The desk review should be used to refine the research questions, avoid duplication of previous studies, and ensure that new data collection focuses on areas where additional evidence is needed. This should give primary focus to data and evidence published over the past 3 years.
As part of the inception phase, the researchers should prepare a brief evidence review and gap analysis in relation to the research questions, setting out:
What is already known from existing research.
Which findings can be incorporated into the study.
Which findings require light validation or updating.
Where new primary research is needed.
• Areas that are outside the scope of the assignment.
• How existing evidence will inform the sampling approach and research tools.
Key informant interviews
The content of interviews should prioritise addressing the key gaps in evidence identified via desk review in relation to the study research questions. Researchers should conduct targeted interviews with relevant stakeholders across the three countries. These may include:
Journalists and editors.
Media managers.
• Content creators and influencers.
Fact-checkers and verification specialists.
Civil society organisations.
Digital rights or media freedom actors.
Community leaders or local information intermediaries.
Youth, gender or community-based organisations.
Researchers or policy experts.
Other relevant actors identified during the inception phase.
The final number of interviews and a list of interviewees should be proposed by researchers and agreed during inception, along with the discussion guides to be used with each group. The sample should be realistic within the timeframe and should prioritise stakeholders who can provide comparative, practical and country-specific insight.
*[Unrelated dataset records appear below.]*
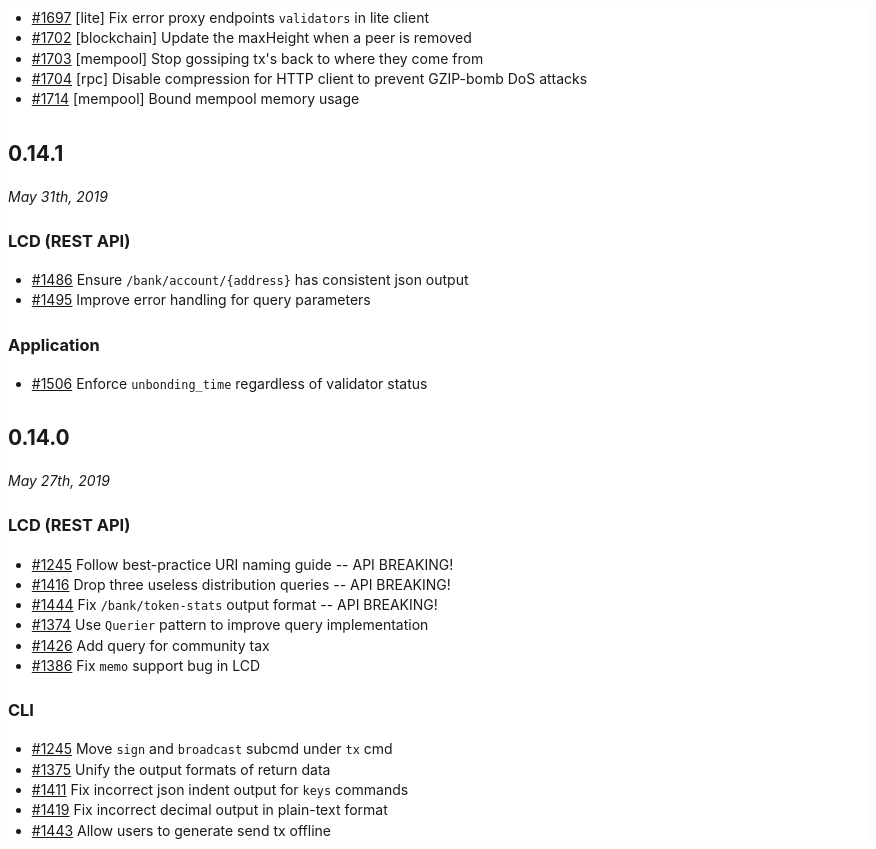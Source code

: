   * [\#1697](https://github.com/irisnet/irishub/issues/1697) [lite] Fix error proxy endpoints `validators` in lite client
  * [\#1702](https://github.com/irisnet/irishub/issues/1702) [blockchain] Update the maxHeight when a peer is removed
  * [\#1703](https://github.com/irisnet/irishub/issues/1703) [mempool] Stop gossiping tx's back to where they come from
  * [\#1704](https://github.com/irisnet/irishub/issues/1704) [rpc] Disable compression for HTTP client to prevent GZIP-bomb DoS attacks
  * [\#1714](https://github.com/irisnet/irishub/issues/1714) [mempool] Bound mempool memory usage

## 0.14.1

*May 31th, 2019*

### LCD (REST API)
* [\#1486](https://github.com/irisnet/irishub/issues/1486) Ensure `/bank/account/{address}` has consistent json output
* [\#1495](https://github.com/irisnet/irishub/issues/1495) Improve error handling for query parameters

### Application
* [\#1506](https://github.com/irisnet/irishub/issues/1506) Enforce `unbonding_time` regardless of validator status

## 0.14.0

*May 27th, 2019*

### LCD (REST API)
* [\#1245](https://github.com/irisnet/irishub/issues/1245) Follow best-practice URI naming guide -- API BREAKING!
* [\#1416](https://github.com/irisnet/irishub/issues/1416) Drop three useless distribution queries -- API BREAKING!
* [\#1444](https://github.com/irisnet/irishub/pull/1444) Fix `/bank/token-stats` output format -- API BREAKING!
* [\#1374](https://github.com/irisnet/irishub/issues/1374) Use `Querier` pattern to improve query implementation
* [\#1426](https://github.com/irisnet/irishub/issues/1426) Add query for community tax
* [\#1386](https://github.com/irisnet/irishub/issues/1386) Fix `memo` support bug in LCD

### CLI
* [\#1245](https://github.com/irisnet/irishub/issues/1245) Move `sign` and `broadcast` subcmd under `tx` cmd
* [\#1375](https://github.com/irisnet/irishub/issues/1375) Unify the output formats of return data
* [\#1411](https://github.com/irisnet/irishub/issues/1411) Fix incorrect json indent output for `keys` commands
* [\#1419](https://github.com/irisnet/irishub/pull/1419) Fix incorrect decimal output in plain-text format
* [\#1443](https://github.com/irisnet/irishub/issues/1443) Allow users to generate send tx offline
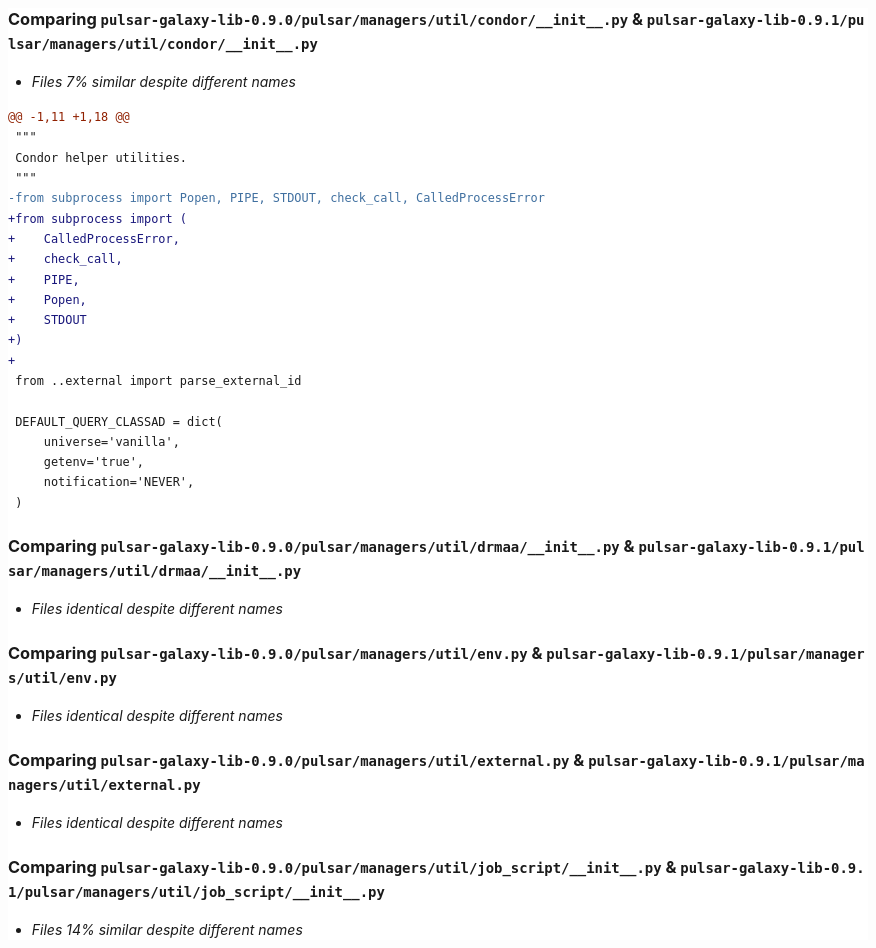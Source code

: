 ### Comparing `pulsar-galaxy-lib-0.9.0/pulsar/managers/util/condor/__init__.py` & `pulsar-galaxy-lib-0.9.1/pulsar/managers/util/condor/__init__.py`

 * *Files 7% similar despite different names*

```diff
@@ -1,11 +1,18 @@
 """
 Condor helper utilities.
 """
-from subprocess import Popen, PIPE, STDOUT, check_call, CalledProcessError
+from subprocess import (
+    CalledProcessError,
+    check_call,
+    PIPE,
+    Popen,
+    STDOUT
+)
+
 from ..external import parse_external_id
 
 DEFAULT_QUERY_CLASSAD = dict(
     universe='vanilla',
     getenv='true',
     notification='NEVER',
 )
```

### Comparing `pulsar-galaxy-lib-0.9.0/pulsar/managers/util/drmaa/__init__.py` & `pulsar-galaxy-lib-0.9.1/pulsar/managers/util/drmaa/__init__.py`

 * *Files identical despite different names*

### Comparing `pulsar-galaxy-lib-0.9.0/pulsar/managers/util/env.py` & `pulsar-galaxy-lib-0.9.1/pulsar/managers/util/env.py`

 * *Files identical despite different names*

### Comparing `pulsar-galaxy-lib-0.9.0/pulsar/managers/util/external.py` & `pulsar-galaxy-lib-0.9.1/pulsar/managers/util/external.py`

 * *Files identical despite different names*

### Comparing `pulsar-galaxy-lib-0.9.0/pulsar/managers/util/job_script/__init__.py` & `pulsar-galaxy-lib-0.9.1/pulsar/managers/util/job_script/__init__.py`

 * *Files 14% similar despite different names*

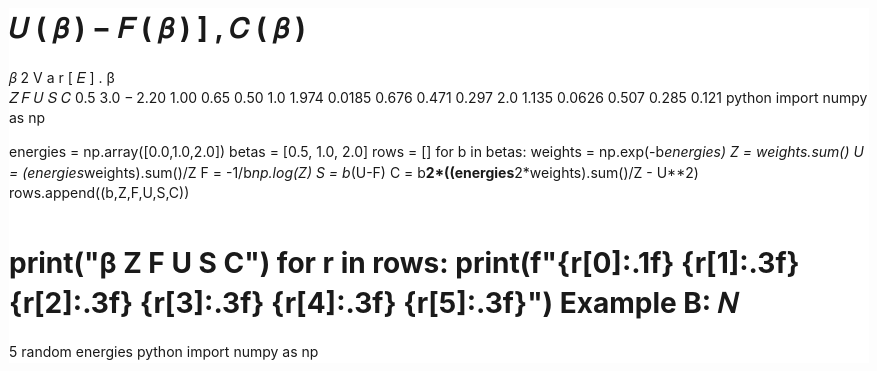 𝑈
(
𝛽
)
−
𝐹
(
𝛽
)
]
,
𝐶
(
𝛽
)
=
𝛽
2
V
a
r
[
𝐸
]
.
β	
𝑍
𝐹
𝑈
𝑆
𝐶
0.5	3.0	− 2.20	1.00	0.65	0.50
1.0	1.974	0.0185	0.676	0.471	0.297
2.0	1.135	0.0626	0.507	0.285	0.121
python
import numpy as np

energies = np.array([0.0,1.0,2.0])
betas    = [0.5, 1.0, 2.0]
rows = []
for b in betas:
    weights = np.exp(-b*energies)
    Z = weights.sum()
    U = (energies*weights).sum()/Z
    F = -1/b*np.log(Z)
    S = b*(U-F)
    C = b**2*((energies**2*weights).sum()/Z - U**2)
    rows.append((b,Z,F,U,S,C))

print("β  Z       F       U      S      C")
for r in rows:
    print(f"{r[0]:.1f} {r[1]:.3f} {r[2]:.3f} {r[3]:.3f} {r[4]:.3f} {r[5]:.3f}")
Example B: 
𝑁
=
5
 random energies
python
import numpy as np
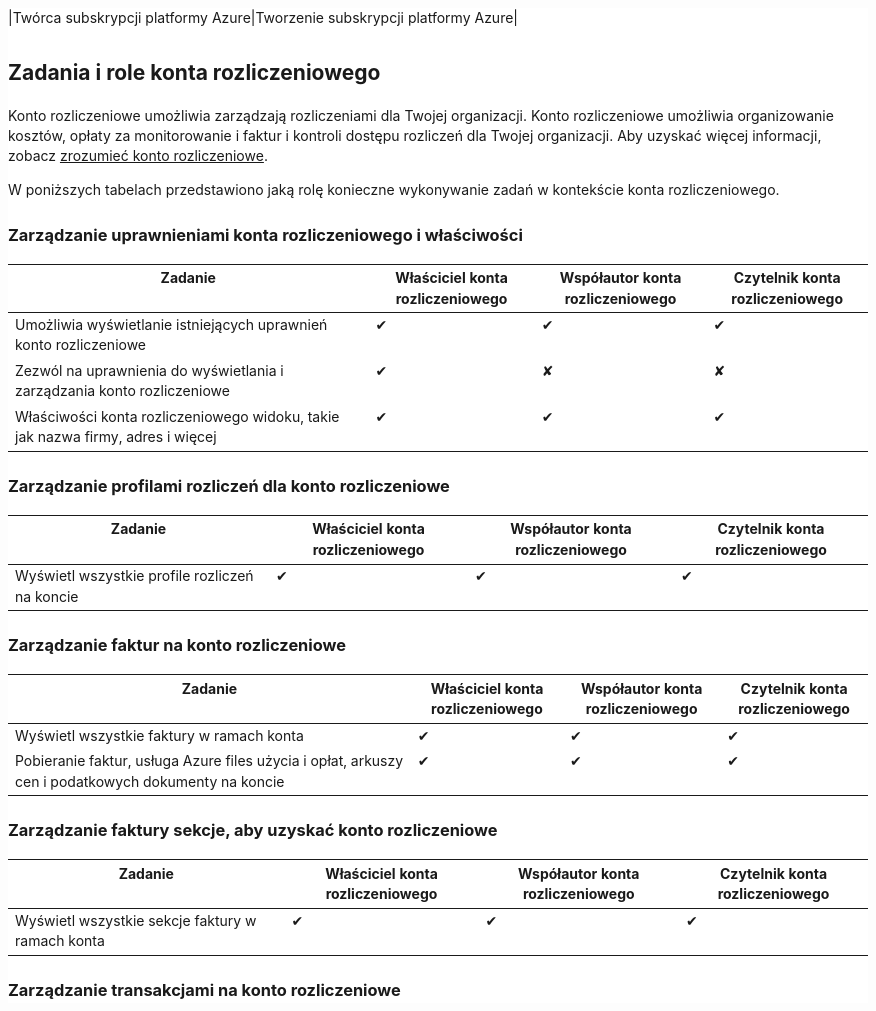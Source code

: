 |Twórca subskrypcji platformy Azure|Tworzenie subskrypcji platformy Azure|

## <a name="billing-account-roles-and-tasks"></a>Zadania i role konta rozliczeniowego

Konto rozliczeniowe umożliwia zarządzają rozliczeniami dla Twojej organizacji. Konto rozliczeniowe umożliwia organizowanie kosztów, opłaty za monitorowanie i faktur i kontroli dostępu rozliczeń dla Twojej organizacji. Aby uzyskać więcej informacji, zobacz [zrozumieć konto rozliczeniowe](billing-mca-overview.md#understand-billing-account).

W poniższych tabelach przedstawiono jaką rolę konieczne wykonywanie zadań w kontekście konta rozliczeniowego.

### <a name="manage-billing-account-permissions-and-properties"></a>Zarządzanie uprawnieniami konta rozliczeniowego i właściwości

|Zadanie|Właściciel konta rozliczeniowego|Współautor konta rozliczeniowego|Czytelnik konta rozliczeniowego|
|---|---|---|---|
|Umożliwia wyświetlanie istniejących uprawnień konto rozliczeniowe|✔|✔|✔|
|Zezwól na uprawnienia do wyświetlania i zarządzania konto rozliczeniowe|✔|✘|✘|
|Właściwości konta rozliczeniowego widoku, takie jak nazwa firmy, adres i więcej|✔|✔|✔|

### <a name="manage-billing-profiles-for-billing-account"></a>Zarządzanie profilami rozliczeń dla konto rozliczeniowe

|Zadanie|Właściciel konta rozliczeniowego|Współautor konta rozliczeniowego|Czytelnik konta rozliczeniowego|
|---|---|---|---|
|Wyświetl wszystkie profile rozliczeń na koncie|✔|✔|✔|

### <a name="manage-invoices-for-billing-account"></a>Zarządzanie faktur na konto rozliczeniowe

|Zadanie|Właściciel konta rozliczeniowego|Współautor konta rozliczeniowego|Czytelnik konta rozliczeniowego|
|---|---|---|---|
|Wyświetl wszystkie faktury w ramach konta|✔|✔|✔|
|Pobieranie faktur, usługa Azure files użycia i opłat, arkuszy cen i podatkowych dokumenty na koncie|✔|✔|✔|

### <a name="manage-invoice-sections-for-billing-account"></a>Zarządzanie faktury sekcje, aby uzyskać konto rozliczeniowe

|Zadanie|Właściciel konta rozliczeniowego|Współautor konta rozliczeniowego|Czytelnik konta rozliczeniowego|
|---|---|---|---|
|Wyświetl wszystkie sekcje faktury w ramach konta|✔|✔|✔|

### <a name="manage-transactions-for-billing-account"></a>Zarządzanie transakcjami na konto rozliczeniowe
Additional methods to consider
In addition to the core desk review and key informant interviews, researchers may propose other relevant and proportionate methods to address specific research questions and evidence gaps, subject to available budget, timeframe and feasibility.
Possible approaches may include:
targeted audience consultations;
remote or phone-based interviews;
short online or mobile surveys;
audience diaries;
digital ethnography or social listening;
and light-touch digital or platform analysis.
These methods should complement existing evidence rather than duplicate it and should be clearly justified in relation to the study objectives.
6. Ethical and Safety Considerations
The assignment must be conducted in line with ethical research standards and do-no-harm principles.
Researchers will be expected to:
Obtain informed consent from all research participants, with an understanding that anonymised results will be shared in public domains.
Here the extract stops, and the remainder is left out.